[[ Source information, beginning ]]
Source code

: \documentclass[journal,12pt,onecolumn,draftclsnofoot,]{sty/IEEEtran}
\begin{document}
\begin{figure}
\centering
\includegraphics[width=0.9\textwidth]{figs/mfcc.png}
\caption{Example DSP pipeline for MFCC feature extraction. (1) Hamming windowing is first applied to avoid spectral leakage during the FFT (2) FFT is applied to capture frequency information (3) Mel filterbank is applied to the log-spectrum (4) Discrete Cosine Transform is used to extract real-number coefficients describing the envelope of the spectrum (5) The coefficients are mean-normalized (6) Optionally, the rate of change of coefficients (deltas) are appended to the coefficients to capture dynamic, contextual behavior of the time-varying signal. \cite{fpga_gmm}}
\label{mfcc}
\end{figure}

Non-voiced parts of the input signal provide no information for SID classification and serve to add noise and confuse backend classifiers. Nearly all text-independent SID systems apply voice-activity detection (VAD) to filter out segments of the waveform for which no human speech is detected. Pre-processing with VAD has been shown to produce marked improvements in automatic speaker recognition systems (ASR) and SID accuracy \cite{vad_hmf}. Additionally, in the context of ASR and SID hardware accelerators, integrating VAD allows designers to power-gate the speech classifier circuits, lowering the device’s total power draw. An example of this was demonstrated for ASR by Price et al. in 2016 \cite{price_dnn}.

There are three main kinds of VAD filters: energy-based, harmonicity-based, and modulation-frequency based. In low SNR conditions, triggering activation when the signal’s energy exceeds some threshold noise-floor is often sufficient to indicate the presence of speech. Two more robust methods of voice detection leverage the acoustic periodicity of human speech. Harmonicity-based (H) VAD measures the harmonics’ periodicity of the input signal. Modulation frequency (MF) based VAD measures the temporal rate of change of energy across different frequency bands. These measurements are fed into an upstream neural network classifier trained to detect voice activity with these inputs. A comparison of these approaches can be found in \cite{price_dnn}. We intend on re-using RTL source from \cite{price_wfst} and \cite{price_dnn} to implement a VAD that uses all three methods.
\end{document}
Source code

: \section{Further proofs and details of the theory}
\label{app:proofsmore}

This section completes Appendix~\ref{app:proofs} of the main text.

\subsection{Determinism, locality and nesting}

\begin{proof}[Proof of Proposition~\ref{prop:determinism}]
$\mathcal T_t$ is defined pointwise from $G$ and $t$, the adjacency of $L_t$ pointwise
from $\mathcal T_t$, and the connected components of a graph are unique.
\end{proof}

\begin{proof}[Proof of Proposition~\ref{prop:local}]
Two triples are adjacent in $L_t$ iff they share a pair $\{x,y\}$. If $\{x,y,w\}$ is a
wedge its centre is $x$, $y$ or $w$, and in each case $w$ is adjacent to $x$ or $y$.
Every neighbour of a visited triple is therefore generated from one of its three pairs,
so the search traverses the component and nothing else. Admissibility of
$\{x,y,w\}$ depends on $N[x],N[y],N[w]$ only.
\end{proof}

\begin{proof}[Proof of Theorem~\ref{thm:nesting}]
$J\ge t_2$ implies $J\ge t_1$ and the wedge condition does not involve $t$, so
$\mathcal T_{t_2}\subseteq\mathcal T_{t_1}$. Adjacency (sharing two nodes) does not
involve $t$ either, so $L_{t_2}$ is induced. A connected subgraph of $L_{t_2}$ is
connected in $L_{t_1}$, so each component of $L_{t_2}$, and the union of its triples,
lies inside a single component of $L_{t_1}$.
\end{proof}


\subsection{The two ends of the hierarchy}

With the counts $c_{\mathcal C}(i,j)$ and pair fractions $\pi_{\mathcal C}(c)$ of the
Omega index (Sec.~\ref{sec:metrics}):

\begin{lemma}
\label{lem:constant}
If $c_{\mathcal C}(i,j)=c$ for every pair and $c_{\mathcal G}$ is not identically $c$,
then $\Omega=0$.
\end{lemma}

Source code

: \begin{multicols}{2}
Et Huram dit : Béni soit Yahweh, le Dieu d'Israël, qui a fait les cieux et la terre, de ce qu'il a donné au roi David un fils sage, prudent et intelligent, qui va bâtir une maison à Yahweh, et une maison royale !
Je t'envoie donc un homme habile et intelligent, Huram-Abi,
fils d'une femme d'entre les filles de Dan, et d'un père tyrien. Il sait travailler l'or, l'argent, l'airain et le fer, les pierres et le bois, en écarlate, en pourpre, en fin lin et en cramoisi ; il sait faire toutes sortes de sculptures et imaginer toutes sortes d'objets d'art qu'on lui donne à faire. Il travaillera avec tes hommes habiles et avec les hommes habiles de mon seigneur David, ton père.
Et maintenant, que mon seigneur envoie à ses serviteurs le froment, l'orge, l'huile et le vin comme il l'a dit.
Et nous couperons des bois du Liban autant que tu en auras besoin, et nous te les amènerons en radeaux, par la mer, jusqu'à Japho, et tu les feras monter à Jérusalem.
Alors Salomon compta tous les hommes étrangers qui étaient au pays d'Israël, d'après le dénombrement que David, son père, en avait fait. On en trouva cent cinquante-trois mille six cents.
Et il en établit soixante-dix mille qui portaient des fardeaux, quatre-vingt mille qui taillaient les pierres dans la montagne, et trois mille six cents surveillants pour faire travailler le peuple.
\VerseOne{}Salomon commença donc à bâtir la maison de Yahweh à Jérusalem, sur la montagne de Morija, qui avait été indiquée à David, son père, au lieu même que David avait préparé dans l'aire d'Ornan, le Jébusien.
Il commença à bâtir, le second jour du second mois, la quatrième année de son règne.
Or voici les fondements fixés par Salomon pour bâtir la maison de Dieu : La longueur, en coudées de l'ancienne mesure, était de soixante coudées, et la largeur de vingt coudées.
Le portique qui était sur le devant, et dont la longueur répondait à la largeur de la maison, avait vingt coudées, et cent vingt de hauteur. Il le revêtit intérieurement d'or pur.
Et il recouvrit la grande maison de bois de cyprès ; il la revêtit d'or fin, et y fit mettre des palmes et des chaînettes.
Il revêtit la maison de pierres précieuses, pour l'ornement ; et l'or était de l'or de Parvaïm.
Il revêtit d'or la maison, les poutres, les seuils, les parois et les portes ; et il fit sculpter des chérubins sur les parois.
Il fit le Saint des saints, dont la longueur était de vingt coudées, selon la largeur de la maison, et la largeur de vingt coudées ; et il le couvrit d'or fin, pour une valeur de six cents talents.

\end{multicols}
[[ Source information, end ]]
# Task details:
Starting at the first line of the records, print each line exactly, stopping after the line that contains "Non-voiced parts of".

# Finished task:
Source code

: \documentclass[journal,12pt,onecolumn,draftclsnofoot,]{sty/IEEEtran}
\begin{document}
\begin{figure}
\centering
\includegraphics[width=0.9\textwidth]{figs/mfcc.png}
\caption{Example DSP pipeline for MFCC feature extraction. (1) Hamming windowing is first applied to avoid spectral leakage during the FFT (2) FFT is applied to capture frequency information (3) Mel filterbank is applied to the log-spectrum (4) Discrete Cosine Transform is used to extract real-number coefficients describing the envelope of the spectrum (5) The coefficients are mean-normalized (6) Optionally, the rate of change of coefficients (deltas) are appended to the coefficients to capture dynamic, contextual behavior of the time-varying signal. \cite{fpga_gmm}}
\label{mfcc}
\end{figure}

Non-voiced parts of the input signal provide no information for SID classification and serve to add noise and confuse backend classifiers. Nearly all text-independent SID systems apply voice-activity detection (VAD) to filter out segments of the waveform for which no human speech is detected. Pre-processing with VAD has been shown to produce marked improvements in automatic speaker recognition systems (ASR) and SID accuracy \cite{vad_hmf}. Additionally, in the context of ASR and SID hardware accelerators, integrating VAD allows designers to power-gate the speech classifier circuits, lowering the device’s total power draw. An example of this was demonstrated for ASR by Price et al. in 2016 \cite{price_dnn}.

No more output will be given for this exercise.